Me quedé solo delante de la marroquinería Au Prince de Condé. Pegué la frente al cristal del escaparate para ver si había aún un vestigio cualquiera del café: un lienzo de pared, la puerta del fondo, que daba al teléfono de pared, la escalera de caracol que subía al pisito de la señora Chadly. Nada. Todo era liso y estaba tapizado con un tejido naranja. Y lo mismo pasaba por todo el barrio. Al menos, no corría uno el riesgo de toparse con fantasmas. Hasta los fantasmas se habían muerto. Nada que temer según se salía de la boca de metro de Mabillon. Ni más Pergola ni más Mocellini detrás de la cristalera.

Iba caminando deprisa, como si hubiese llegado a última hora de una tarde de julio a una ciudad extranjera. Empecé a silbar una canción mexicana. Pero no me duró mucho aquella despreocupación ficticia. Iba siguiendo las verjas del Luxembourg y el estribillo de Ay, Jalisco, no te rajes se me apagó en los labios. Había un cartel pegado al tronco de uno de esos árboles grandes que nos cobijan con sus frondas hasta la entrada de los jardines, allá, más arriba, en Saint Michel. «Peligro. En breve se talará este árbol. Se sustituirá este mismo invierno.» Durante unos instantes, creí que era un mal sueño. Me quedé allí, petrificado, leyendo y volviendo a leer aquella sentencia de muerte. Un transeúnte se acercó para decirme: «¿Se encuentra mal?» Y, luego, se alejó, chasqueado seguramente ante mi mirada fija. En el mundo aquel, en donde cada vez me sentía más como si fuera un superviviente, también decapitaban a los árboles. Seguí andando, intentando pensar en otra cosa, pero me resultaba difícil. No podía olvidarme de aquel cartel ni de aquel árbol condenado a muerte. Me preguntaba qué soñaban los componentes de los tribunales y los verdugos. Me tranquilicé.
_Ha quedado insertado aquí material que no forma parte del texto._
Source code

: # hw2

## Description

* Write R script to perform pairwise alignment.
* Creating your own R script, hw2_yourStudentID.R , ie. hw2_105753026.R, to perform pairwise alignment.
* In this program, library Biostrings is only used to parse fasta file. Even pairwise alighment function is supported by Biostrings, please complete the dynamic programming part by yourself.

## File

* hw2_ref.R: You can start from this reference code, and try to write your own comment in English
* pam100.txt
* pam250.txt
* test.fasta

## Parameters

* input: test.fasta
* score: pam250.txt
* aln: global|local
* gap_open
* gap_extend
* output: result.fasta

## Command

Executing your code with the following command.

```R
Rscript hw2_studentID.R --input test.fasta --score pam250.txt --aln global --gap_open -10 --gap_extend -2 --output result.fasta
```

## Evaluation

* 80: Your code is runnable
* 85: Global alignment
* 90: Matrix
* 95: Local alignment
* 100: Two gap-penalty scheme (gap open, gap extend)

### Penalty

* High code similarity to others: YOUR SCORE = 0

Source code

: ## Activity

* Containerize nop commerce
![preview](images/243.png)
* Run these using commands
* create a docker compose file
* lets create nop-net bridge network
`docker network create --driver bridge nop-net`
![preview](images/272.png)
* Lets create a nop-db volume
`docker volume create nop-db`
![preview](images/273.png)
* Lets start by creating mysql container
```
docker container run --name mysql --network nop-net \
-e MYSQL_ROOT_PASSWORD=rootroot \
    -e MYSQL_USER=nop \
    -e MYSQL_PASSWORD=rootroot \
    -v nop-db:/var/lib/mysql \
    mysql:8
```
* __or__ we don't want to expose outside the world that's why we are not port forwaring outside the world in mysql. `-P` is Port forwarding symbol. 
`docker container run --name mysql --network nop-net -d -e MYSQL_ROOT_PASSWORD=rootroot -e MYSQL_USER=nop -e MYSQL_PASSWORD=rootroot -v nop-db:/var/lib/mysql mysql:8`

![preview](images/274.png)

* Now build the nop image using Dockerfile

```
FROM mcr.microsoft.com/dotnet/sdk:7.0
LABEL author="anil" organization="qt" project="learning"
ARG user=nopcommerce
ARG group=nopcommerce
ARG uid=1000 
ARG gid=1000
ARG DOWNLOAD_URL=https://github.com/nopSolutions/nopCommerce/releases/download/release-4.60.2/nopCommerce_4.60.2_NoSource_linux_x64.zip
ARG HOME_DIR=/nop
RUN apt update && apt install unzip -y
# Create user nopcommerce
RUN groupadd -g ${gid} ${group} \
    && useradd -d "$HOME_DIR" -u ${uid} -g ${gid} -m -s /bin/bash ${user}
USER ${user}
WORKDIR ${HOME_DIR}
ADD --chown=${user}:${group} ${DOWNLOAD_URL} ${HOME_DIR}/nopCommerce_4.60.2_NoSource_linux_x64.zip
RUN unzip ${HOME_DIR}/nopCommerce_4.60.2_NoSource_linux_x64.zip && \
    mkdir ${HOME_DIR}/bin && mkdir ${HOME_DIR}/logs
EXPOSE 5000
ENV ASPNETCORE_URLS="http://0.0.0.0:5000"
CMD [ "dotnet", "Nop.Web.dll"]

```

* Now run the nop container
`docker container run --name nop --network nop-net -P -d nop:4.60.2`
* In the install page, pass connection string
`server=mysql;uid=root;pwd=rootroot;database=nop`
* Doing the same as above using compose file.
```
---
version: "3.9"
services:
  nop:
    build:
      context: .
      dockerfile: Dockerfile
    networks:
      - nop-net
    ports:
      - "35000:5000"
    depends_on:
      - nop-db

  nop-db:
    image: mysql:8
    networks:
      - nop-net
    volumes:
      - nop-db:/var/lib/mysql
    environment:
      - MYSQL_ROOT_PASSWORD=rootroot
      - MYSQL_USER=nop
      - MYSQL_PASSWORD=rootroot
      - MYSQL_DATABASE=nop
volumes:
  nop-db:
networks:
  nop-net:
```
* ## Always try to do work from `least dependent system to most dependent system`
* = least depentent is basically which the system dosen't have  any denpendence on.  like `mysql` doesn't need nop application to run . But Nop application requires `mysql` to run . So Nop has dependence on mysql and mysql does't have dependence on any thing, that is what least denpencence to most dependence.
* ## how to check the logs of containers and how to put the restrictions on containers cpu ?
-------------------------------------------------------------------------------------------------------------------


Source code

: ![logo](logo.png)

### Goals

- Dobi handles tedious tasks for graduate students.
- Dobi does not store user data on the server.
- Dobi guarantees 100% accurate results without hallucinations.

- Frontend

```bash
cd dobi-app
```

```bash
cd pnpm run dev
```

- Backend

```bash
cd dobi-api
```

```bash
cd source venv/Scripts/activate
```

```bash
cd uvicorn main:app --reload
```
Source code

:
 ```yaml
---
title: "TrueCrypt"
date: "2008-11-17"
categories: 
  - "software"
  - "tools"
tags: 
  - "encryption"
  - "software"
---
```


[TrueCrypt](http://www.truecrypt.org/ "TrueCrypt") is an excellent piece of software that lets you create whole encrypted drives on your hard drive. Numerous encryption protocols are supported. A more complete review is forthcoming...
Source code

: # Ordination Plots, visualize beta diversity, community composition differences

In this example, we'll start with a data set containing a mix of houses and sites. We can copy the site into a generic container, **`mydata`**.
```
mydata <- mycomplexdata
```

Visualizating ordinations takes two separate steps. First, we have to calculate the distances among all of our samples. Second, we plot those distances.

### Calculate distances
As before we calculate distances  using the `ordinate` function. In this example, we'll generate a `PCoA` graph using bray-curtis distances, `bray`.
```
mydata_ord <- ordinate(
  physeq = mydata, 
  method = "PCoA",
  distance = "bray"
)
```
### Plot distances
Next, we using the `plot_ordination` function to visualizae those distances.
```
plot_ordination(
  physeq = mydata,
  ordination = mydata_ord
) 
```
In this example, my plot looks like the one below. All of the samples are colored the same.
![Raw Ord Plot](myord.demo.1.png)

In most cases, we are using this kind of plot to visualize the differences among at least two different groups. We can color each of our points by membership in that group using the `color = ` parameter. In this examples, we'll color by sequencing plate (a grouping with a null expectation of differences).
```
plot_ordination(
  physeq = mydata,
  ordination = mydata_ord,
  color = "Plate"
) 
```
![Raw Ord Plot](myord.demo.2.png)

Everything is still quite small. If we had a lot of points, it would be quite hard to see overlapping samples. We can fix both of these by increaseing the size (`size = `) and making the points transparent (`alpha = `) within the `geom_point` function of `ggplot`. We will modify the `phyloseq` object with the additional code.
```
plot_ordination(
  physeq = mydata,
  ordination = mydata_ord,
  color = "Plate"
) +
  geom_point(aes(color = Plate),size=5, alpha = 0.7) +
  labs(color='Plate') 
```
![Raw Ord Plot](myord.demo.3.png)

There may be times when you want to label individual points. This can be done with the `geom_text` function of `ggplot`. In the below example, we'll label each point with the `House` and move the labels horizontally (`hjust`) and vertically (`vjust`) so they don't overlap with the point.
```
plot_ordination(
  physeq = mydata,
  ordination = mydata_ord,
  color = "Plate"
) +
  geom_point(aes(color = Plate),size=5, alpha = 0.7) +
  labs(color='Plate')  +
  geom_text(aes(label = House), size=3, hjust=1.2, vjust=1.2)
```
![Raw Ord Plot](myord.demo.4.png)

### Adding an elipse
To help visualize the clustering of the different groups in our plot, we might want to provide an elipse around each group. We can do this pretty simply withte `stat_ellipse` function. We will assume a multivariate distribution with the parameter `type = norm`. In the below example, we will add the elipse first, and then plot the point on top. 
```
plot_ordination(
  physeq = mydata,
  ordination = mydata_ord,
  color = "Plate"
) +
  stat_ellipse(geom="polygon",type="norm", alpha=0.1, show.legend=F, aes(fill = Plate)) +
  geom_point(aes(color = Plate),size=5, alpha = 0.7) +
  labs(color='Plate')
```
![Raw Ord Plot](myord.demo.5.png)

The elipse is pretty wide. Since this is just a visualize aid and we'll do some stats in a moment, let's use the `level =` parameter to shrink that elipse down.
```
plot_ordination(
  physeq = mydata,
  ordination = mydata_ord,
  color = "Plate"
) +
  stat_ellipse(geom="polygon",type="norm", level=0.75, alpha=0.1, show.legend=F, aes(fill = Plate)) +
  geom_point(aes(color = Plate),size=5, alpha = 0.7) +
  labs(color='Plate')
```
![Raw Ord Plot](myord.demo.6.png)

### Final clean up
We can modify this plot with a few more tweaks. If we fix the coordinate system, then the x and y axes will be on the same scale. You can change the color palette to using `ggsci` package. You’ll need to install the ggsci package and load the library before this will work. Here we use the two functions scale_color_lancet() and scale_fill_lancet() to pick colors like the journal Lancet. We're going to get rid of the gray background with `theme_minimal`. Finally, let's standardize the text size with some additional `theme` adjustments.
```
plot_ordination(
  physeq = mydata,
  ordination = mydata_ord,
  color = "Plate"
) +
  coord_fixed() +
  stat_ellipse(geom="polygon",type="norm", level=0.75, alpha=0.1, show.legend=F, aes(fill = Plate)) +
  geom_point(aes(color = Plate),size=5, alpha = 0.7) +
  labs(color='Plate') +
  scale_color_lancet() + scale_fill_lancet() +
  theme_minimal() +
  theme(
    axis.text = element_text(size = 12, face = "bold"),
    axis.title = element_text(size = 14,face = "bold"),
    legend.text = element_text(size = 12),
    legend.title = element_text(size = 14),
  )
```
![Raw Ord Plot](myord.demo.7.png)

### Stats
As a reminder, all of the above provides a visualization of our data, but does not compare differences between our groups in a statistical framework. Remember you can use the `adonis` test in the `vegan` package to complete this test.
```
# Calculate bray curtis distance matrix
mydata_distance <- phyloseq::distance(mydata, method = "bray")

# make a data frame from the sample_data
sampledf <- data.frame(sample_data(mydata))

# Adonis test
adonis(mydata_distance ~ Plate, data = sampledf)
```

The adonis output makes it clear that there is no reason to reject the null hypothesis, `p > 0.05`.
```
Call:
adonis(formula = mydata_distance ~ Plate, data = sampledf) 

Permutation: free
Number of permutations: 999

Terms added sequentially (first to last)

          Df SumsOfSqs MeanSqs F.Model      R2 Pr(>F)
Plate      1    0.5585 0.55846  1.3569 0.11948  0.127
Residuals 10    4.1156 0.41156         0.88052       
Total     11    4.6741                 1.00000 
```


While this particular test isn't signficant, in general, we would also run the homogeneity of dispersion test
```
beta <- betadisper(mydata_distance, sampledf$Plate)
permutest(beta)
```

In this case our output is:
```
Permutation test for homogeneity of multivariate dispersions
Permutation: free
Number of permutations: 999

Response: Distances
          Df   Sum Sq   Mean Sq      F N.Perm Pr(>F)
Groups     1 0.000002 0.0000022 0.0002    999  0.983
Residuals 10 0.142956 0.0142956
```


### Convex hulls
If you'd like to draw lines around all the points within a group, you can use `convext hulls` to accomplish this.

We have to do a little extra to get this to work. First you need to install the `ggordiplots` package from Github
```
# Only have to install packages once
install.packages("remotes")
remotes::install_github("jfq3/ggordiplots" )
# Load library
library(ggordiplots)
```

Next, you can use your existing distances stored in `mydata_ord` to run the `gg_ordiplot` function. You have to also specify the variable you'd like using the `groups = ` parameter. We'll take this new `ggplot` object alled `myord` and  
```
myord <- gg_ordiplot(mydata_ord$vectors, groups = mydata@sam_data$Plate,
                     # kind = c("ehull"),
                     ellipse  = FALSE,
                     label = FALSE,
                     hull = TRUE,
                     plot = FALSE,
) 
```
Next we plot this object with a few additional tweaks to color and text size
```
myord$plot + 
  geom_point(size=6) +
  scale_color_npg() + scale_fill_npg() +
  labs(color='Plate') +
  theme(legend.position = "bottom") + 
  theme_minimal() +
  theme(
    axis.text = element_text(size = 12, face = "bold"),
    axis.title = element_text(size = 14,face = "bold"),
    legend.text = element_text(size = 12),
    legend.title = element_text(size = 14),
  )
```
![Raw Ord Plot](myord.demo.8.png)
Para reconfortarme, me imaginé que Guy de Vere andaba a mi lado y que me repetía con aquella voz suave que tenía: «… Que no, Roland, que es un mal sueño…, a los árboles no los decapitan.»

Ya había dejado atrás la verja de la entrada de los jardines e iba por esa parte del bulevar que lleva a Port-Royal. Una noche, acompañamos Louki y yo, por esta zona, a un chico de nuestra edad a quien habíamos conocido en Le Condé. Nos indicó, a la derecha, el edificio de la Escuela de Minas y nos informó con voz melancólica de que estudiaba en esa escuela.

—¿Os parece que debo seguir?

Me percaté de que estaba al acecho de que lo animásemos y eso lo ayudara a tomar una decisión drástica. Le dije: «Pues claro que no, chico… Corta amarras…»

Se volvió hacia Louki. También quería saber qué opinaba ella. Louki le explicó que, desde que no la admitieron en el liceo Jules-Ferry, no se fiaba nada de las escuelas. Creo que eso acabó de convencerlo. Al día siguiente, en Le Condé, nos dijo que la Escuela de Minas y él no tenían ya nada que ver.

Louki y yo íbamos con frecuencia por este mismo camino para volver al hotel de ella. Se daba un rodeo, pero estábamos acostumbrados a andar. ¿Era un rodeo, en realidad? No, bien pensado, creo que era una línea recta que iba tierra adentro. De noche, por la avenida de Denfert-Rochereau, estábamos en una ciudad de provincias, porque había silencio y muchos hospicios de órdenes religiosas, un portal tras otro. El otro día, fui a pie por la calle bordeada de plátanos y de tapias altas que divide en dos el cementerio de Montparnasse. Por ahí también se llegaba al hotel. Me acuerdo de que Louki prefería no pasar por allí, y por eso íbamos por Denfert-Rochereau. Pero, en los últimos tiempos, ya no le teníamos miedo a nada y nos parecía que esa calle que parte el cementerio en dos no dejaba de tener su encanto, de noche, con aquella bóveda de hojas. No pasaba ningún coche a aquellas horas y nunca nos cruzábamos con nadie. Se me había olvidado meter aquella calle en la lista de las zonas neutras. Era más bien una frontera. Cuando llegábamos al final, entrábamos en una comarca en que estábamos al resguardo de todo. La semana pasada no pasé por allí de noche, sino a media tarde. No había vuelto desde que la recorríamos juntos o iba a reunirme contigo al hotel. Por un momento, tuve la ilusión de que, pasado el cementerio, te encontraría. Estaríamos en el Eterno Retorno. El mismo ademán de entonces para coger, en recepción, la llave de tu cuarto. La misma escalera empinada. La misma puerta blanca con su número: 11. La misma espera. Y, luego, los mismos labios, el mismo perfume, la misma melena que se suelta y cae en cascada.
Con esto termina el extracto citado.